Some spatio-temporal slides share the same (1) name, (2) Gemeentegeschiedenis URI, (3) CBS code and/or (4) Amsterdamse code. (1) through (4) seem to be 4 different attempts of defining what a municipality is. The 4 approaches share that they believe a municipality to consist of one or more spatio-temporal slices (but they disagree on which spatio-temporal slices constitute a municipality).

My question is now: is the notion of a municipality clear enough for us to model it?

I would like to propose that maybe we should not model what a municipality is. Instead, we would model spatio-temporal slices (something that can be defined precisely). Spatio-temporal slices can of course have properties, like a name, a Gemeentegeschiedenis URI, a CBS code, and an Amsterdamse code. (They can also have a French department and a province as property.)

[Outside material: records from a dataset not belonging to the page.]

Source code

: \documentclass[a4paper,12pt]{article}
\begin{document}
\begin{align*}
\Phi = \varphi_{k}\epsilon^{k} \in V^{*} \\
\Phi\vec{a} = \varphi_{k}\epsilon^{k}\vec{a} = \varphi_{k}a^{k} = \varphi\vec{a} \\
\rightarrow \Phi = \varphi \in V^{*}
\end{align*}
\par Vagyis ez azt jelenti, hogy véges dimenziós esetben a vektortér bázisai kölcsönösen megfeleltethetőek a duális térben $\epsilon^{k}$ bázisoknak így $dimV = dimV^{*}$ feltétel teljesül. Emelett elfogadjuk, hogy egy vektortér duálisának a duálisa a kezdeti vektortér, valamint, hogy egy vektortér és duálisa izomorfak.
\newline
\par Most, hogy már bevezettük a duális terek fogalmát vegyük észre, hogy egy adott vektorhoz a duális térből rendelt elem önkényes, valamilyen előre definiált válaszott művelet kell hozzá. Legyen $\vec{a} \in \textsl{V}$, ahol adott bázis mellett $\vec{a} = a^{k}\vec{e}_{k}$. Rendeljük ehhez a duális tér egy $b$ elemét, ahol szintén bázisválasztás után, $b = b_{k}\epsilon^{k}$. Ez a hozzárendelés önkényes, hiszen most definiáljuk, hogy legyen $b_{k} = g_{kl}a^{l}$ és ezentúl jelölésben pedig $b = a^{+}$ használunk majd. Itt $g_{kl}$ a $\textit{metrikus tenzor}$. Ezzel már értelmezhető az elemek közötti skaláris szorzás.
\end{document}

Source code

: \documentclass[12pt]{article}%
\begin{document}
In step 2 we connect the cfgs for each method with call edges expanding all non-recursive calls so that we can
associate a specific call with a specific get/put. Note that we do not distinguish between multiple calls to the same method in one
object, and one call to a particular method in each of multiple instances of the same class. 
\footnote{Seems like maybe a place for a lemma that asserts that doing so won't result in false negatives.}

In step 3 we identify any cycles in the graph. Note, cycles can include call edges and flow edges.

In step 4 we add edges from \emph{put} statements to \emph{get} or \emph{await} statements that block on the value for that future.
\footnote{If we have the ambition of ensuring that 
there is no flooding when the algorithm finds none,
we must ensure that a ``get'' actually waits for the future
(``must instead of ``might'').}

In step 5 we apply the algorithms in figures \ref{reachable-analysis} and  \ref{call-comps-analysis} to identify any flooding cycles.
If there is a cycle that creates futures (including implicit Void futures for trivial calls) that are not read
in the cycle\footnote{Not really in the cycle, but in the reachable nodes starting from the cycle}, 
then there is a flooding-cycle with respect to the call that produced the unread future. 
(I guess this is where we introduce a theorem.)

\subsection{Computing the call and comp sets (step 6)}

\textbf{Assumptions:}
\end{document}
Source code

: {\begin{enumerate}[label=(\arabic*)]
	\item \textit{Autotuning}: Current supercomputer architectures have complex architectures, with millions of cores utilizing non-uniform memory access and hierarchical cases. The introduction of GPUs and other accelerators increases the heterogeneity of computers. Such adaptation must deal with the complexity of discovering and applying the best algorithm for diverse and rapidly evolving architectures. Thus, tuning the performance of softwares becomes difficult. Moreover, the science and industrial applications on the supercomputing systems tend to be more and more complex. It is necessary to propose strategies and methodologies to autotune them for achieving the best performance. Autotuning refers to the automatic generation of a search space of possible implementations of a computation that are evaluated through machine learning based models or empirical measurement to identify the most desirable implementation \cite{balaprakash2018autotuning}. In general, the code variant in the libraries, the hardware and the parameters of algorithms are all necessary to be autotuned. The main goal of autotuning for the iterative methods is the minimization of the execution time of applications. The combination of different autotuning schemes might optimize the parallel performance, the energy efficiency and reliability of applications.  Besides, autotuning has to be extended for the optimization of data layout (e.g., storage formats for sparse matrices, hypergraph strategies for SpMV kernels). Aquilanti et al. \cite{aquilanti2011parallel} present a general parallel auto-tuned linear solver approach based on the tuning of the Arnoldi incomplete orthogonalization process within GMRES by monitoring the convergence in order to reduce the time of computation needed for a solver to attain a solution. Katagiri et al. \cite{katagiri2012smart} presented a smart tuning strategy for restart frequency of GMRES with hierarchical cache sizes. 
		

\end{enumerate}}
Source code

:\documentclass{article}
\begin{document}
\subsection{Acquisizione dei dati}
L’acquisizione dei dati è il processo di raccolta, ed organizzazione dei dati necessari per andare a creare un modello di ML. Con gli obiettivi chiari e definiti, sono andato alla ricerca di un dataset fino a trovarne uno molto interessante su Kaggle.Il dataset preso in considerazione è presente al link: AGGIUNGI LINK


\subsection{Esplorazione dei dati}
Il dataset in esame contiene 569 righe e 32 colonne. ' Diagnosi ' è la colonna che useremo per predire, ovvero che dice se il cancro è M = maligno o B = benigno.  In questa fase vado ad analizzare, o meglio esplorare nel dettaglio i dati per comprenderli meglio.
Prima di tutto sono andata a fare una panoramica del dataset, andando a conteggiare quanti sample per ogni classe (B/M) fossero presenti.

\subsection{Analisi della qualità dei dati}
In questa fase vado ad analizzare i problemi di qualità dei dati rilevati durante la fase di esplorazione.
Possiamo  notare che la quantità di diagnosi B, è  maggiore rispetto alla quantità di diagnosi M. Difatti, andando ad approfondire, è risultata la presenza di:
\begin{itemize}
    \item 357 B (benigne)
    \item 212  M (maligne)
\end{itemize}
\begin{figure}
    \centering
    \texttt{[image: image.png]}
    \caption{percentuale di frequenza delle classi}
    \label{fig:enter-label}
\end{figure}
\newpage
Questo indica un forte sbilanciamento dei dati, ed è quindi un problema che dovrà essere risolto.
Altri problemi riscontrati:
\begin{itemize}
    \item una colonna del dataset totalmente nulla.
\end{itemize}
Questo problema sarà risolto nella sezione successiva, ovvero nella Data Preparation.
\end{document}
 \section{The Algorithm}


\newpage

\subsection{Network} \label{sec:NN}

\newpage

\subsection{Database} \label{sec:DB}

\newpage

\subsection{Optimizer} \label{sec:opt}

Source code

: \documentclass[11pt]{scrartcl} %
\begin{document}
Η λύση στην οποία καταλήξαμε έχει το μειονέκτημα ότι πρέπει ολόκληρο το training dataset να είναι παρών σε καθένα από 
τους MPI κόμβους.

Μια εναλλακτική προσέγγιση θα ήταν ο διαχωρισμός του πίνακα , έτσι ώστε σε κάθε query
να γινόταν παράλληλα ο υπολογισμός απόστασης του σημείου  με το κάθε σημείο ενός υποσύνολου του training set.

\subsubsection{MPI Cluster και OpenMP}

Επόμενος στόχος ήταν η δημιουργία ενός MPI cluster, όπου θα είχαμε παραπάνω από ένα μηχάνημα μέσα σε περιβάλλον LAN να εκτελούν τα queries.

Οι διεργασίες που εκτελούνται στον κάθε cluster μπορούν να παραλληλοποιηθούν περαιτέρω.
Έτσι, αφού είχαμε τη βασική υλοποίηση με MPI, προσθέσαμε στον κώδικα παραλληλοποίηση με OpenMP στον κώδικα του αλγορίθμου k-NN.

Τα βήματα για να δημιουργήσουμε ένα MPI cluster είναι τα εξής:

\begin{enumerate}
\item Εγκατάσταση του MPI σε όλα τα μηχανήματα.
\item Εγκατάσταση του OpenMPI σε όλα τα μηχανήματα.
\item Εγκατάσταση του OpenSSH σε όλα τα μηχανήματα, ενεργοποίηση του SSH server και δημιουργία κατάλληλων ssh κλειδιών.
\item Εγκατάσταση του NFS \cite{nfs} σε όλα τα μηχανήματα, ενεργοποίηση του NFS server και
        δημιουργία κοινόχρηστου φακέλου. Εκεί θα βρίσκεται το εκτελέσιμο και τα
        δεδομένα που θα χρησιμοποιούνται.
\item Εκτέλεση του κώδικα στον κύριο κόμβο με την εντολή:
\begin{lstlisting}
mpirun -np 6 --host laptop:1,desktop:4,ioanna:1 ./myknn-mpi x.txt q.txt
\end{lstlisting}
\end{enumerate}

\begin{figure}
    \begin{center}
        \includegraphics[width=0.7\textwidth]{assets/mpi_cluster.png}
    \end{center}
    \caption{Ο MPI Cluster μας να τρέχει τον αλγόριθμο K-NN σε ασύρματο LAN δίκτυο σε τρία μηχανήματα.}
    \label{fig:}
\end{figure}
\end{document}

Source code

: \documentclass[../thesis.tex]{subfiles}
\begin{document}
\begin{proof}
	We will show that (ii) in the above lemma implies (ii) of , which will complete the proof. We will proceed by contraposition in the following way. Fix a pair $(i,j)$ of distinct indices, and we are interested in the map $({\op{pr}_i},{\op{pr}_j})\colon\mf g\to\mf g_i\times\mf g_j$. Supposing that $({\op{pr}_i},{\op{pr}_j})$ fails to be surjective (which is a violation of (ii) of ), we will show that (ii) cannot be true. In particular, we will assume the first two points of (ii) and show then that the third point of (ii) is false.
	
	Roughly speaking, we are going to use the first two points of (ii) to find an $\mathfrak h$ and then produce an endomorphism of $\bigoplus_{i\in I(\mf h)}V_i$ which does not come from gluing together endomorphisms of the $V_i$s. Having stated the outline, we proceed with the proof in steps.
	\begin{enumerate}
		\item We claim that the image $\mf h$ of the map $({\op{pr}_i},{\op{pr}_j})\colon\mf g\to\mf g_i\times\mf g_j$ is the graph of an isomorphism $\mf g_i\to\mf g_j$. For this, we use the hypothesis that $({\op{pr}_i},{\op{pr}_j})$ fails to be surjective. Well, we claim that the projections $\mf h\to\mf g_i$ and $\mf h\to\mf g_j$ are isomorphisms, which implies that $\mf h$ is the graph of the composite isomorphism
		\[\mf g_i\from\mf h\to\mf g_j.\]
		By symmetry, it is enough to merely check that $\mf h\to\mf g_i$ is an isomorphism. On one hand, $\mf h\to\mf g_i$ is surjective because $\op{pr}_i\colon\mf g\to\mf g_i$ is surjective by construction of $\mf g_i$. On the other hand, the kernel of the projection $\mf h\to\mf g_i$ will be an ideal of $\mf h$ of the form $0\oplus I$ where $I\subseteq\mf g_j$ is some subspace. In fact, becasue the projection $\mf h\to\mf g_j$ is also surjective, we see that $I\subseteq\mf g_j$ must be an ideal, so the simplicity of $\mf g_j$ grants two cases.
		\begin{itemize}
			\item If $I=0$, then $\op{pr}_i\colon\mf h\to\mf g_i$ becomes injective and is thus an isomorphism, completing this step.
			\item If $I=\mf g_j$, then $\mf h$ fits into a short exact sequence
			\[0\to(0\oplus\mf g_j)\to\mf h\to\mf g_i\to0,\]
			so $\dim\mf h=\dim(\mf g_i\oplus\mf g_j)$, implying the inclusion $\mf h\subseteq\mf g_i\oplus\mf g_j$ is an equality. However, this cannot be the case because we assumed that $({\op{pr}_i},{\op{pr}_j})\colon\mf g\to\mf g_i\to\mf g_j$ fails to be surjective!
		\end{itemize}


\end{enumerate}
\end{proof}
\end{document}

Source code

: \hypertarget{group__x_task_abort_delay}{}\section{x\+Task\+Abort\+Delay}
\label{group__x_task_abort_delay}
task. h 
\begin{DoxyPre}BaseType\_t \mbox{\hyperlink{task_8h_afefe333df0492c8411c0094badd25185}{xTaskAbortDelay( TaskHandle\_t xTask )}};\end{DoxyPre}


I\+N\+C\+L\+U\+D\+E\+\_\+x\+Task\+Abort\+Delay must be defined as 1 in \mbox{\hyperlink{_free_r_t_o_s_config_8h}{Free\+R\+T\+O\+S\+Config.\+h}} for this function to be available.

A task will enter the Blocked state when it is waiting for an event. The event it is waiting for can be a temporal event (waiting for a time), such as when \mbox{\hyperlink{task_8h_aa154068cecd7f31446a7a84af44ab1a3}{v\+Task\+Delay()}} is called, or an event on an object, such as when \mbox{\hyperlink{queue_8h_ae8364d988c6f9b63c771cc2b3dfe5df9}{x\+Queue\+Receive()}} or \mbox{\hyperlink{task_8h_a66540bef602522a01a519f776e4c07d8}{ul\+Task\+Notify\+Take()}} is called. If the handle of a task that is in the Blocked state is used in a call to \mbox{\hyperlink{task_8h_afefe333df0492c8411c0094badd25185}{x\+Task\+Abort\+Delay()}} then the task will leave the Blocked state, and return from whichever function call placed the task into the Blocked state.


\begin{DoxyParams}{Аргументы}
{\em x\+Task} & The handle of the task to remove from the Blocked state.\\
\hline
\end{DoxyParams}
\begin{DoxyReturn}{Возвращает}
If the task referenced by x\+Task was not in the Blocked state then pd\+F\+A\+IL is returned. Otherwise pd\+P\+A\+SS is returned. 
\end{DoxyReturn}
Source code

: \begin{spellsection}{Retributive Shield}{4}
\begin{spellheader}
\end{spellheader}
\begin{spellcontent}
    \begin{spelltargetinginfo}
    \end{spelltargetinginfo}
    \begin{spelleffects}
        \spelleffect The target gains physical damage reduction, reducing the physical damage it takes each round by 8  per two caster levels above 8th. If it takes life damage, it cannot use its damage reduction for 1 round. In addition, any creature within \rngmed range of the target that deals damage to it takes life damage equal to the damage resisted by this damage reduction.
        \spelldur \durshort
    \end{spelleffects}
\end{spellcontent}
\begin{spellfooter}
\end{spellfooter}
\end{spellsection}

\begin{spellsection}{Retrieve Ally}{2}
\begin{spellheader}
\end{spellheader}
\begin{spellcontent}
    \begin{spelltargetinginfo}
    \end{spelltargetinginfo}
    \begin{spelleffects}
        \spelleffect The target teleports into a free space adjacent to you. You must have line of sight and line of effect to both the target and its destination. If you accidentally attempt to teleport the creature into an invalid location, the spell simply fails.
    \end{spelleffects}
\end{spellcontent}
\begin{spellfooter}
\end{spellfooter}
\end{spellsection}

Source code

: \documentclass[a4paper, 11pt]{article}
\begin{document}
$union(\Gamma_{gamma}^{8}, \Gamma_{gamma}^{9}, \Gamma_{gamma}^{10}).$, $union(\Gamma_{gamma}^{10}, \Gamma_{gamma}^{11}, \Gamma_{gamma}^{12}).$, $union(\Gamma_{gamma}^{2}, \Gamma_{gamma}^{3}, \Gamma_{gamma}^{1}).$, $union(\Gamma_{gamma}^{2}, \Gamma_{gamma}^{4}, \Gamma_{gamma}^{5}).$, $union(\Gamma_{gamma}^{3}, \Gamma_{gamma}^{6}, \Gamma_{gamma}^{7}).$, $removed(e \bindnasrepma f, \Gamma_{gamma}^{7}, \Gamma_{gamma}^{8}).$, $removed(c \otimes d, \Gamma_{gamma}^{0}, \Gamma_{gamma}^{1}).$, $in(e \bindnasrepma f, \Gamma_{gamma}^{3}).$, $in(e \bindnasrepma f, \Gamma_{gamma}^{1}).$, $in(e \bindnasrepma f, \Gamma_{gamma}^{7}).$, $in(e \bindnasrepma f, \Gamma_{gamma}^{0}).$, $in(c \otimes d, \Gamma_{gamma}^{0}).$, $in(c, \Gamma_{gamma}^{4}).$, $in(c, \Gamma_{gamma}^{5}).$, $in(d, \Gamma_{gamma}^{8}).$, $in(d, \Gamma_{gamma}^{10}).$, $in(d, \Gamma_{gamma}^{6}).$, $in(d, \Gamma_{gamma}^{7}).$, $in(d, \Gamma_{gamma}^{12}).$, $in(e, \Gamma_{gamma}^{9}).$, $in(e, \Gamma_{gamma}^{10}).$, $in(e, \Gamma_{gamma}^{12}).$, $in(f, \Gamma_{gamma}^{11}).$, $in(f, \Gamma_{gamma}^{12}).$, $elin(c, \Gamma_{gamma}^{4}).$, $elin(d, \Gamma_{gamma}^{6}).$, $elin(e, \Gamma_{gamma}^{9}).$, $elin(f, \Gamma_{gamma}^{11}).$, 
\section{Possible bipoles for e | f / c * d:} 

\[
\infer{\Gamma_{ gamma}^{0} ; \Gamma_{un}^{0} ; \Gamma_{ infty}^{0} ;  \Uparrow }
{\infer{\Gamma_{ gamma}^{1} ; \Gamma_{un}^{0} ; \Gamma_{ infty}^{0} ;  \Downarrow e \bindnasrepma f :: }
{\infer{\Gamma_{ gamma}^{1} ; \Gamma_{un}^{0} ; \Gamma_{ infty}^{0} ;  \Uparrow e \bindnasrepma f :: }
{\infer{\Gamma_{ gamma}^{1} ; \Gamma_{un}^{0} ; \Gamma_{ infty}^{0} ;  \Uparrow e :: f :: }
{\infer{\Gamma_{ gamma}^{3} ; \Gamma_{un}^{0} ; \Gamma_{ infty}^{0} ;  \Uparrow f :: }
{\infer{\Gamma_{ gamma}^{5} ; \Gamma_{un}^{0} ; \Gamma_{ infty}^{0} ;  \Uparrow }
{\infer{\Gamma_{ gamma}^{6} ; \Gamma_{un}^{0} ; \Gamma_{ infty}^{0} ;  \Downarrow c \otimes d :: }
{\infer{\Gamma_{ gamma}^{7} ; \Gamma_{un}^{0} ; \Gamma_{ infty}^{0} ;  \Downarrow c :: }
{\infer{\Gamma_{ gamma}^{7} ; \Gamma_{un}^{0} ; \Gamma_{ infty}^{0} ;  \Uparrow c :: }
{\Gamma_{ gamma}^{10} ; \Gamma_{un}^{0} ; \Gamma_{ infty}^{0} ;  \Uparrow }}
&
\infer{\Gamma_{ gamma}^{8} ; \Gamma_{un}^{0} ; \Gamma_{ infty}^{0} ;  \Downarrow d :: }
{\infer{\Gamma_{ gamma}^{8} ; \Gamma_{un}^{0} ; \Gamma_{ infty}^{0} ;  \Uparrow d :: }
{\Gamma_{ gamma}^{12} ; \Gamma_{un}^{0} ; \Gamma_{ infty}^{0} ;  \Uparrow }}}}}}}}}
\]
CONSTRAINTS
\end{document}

The user of the dataset can choose for themselves what a municipality is. Examples include:

  1. Give me all spatio-temporal slices with the same name.
  2. Give me all spatio-temporal slices with the same name under minor spelling variations.
  3. Give me all spatio-temporal slices that contain a specific point (specified as a longitude/latitude pair).
  4. Give me all spatio-temporal slices with the same CBS code.
  5. Give me all spatio-temporal slices with the same Amsterdamse code.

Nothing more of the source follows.